SMG: How have the expectations of customers and agents changed in a post-pandemic world and how do these changes impact today’s organizations? 

Rio: Twenty years ago, companies were in control, limiting customers to a physical address or a hotline number to resolve their issues. Today, customers have the power. They decide when to engage, which channel to use, and they can make things public via social media when unsatisfied. Companies have to adapt and offer flexibility. Be available on the channels your customers frequent, make it easy for them to engage, be transparent about response times and don’t transfer customers to a different channel for them to repeat everything over again.

From an agent perspective, the post-pandemic world is different. As the frontline, customer service representatives often face angry and frustrated customers, but have to keep smiling, even in a fast-paced contact center. With the pandemic, many reps have changed jobs or are now working remotely.

To remain competitive, companies should cater to both the employee experience and the customer experience. Give employees a career path and make them feel valued by using AI in the contact center to answer mundane questions and let them focus on more complex situations where their skills matter. Make internal communication and collaboration stronger to offer additional flexibility and hybrid work. 

For a better customer experience, merge technologies and teams to answer as a single voice regardless of the channel and ensure you’re available in the channels where your customers want to engage. 

Customer Interactions Are a Benefit, Not a Cost

SMG: Where do you think organizations are falling short when it comes to customer experience, and why? 

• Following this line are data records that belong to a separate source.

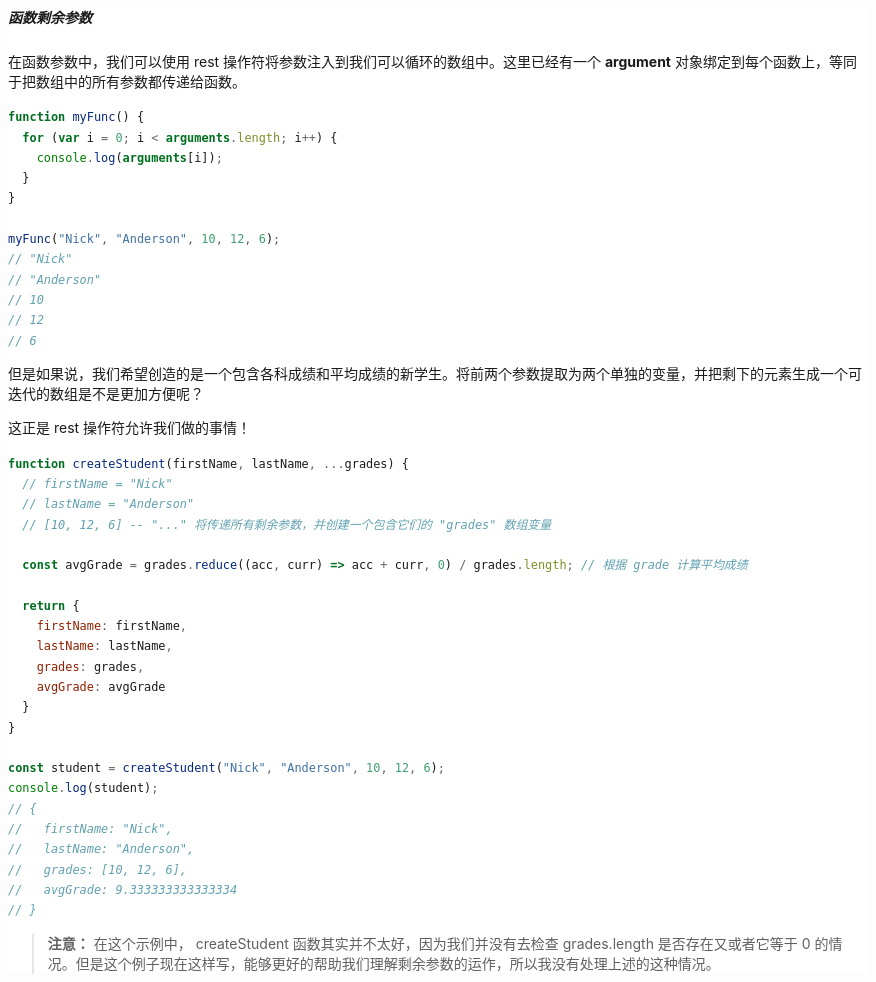 <a id="function-rest-parameter"></a>

##### 函数剩余参数

在函数参数中，我们可以使用 rest 操作符将参数注入到我们可以循环的数组中。这里已经有一个 **argument** 对象绑定到每个函数上，等同于把数组中的所有参数都传递给函数。

```js
function myFunc() {
  for (var i = 0; i < arguments.length; i++) {
    console.log(arguments[i]);
  }
}

myFunc("Nick", "Anderson", 10, 12, 6);
// "Nick"
// "Anderson"
// 10
// 12
// 6
```

但是如果说，我们希望创造的是一个包含各科成绩和平均成绩的新学生。将前两个参数提取为两个单独的变量，并把剩下的元素生成一个可迭代的数组是不是更加方便呢？

这正是 rest 操作符允许我们做的事情！

```js
function createStudent(firstName, lastName, ...grades) {
  // firstName = "Nick"
  // lastName = "Anderson"
  // [10, 12, 6] -- "..." 将传递所有剩余参数，并创建一个包含它们的 "grades" 数组变量

  const avgGrade = grades.reduce((acc, curr) => acc + curr, 0) / grades.length; // 根据 grade 计算平均成绩

  return {
    firstName: firstName,
    lastName: lastName,
    grades: grades,
    avgGrade: avgGrade
  }
}

const student = createStudent("Nick", "Anderson", 10, 12, 6);
console.log(student);
// {
//   firstName: "Nick",
//   lastName: "Anderson",
//   grades: [10, 12, 6],
//   avgGrade: 9.333333333333334
// }
```

> **注意：** 在这个示例中， createStudent 函数其实并不太好，因为我们并没有去检查 grades.length 是否存在又或者它等于 0 的情况。但是这个例子现在这样写，能够更好的帮助我们理解剩余参数的运作，所以我没有处理上述的这种情况。

<a id="object-properties-spreading"></a>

Rio: The general customer journey is often broken. As a customer, you think in terms of problems, not internal processes, and you want your issue resolved regardless of the channel you choose. But most companies don’t work like this. They ask customers to dial a different number, re-explain the problem, or transfer them multiple times until they get to the right person. Lack of internal communication channels make it difficult to help customers if the agent isn’t an expert on that topic. In order to resolve this, you need to think the way your customers do, breaking down your technology silos for better experiences.

SMG: Why do you believe organizations need to rethink the way they interact with and service their customers? 

Rio: Contact centers are often seen as cost centers and customer inquiries as expenses. Because each interaction costs money, we need to build more FAQs, encourage self-service, reduce the number of reps and make our interactive voice response systems more complex to filter the noise. This is the wrong approach.